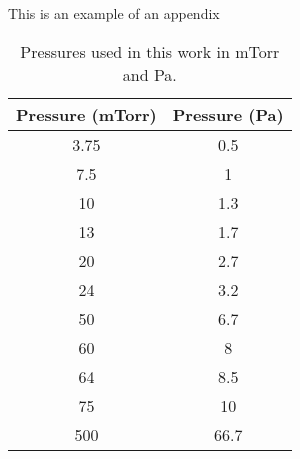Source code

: This is an example of an appendix

\begin{table}[h!]
	\centering
	\begin{tabular}{|c|c|}
		\hline 
		\textbf{Pressure (mTorr)} & \textbf{Pressure (Pa)} \\ 
		\hline 
		3.75 & 0.5 \\ 
		7.5 & 1 \\ 
		10 & 1.3 \\ 
		13 & 1.7 \\ 
		20 & 2.7 \\ 
		24 & 3.2 \\ 
		50 & 6.7 \\ 
		60 & 8 \\ 
		64 & 8.5 \\ 
		75 & 10 \\ 
		500 & 66.7 \\ 
		\hline 
	\end{tabular} 
	\caption[Pressures used in this work in mTorr and Pa]{Pressures used in this work in mTorr and Pa.}
\end{table}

● **Assignment**:
Could you repeat every entry above exactly, with each picture omitted?

● **Exercise output**:
Source code

: This is an example of an appendix

\begin{table}[h!]
	\centering
	\begin{tabular}{|c|c|}
		\hline 
		\textbf{Pressure (mTorr)} & \textbf{Pressure (Pa)} \\ 
		\hline 
		3.75 & 0.5 \\ 
		7.5 & 1 \\ 
		10 & 1.3 \\ 
		13 & 1.7 \\ 
		20 & 2.7 \\ 
		24 & 3.2 \\ 
		50 & 6.7 \\ 
		60 & 8 \\ 
		64 & 8.5 \\ 
		75 & 10 \\ 
		500 & 66.7 \\ 
		\hline 
	\end{tabular} 
	\caption[Pressures used in this work in mTorr and Pa]{Pressures used in this work in mTorr and Pa.}
\end{table}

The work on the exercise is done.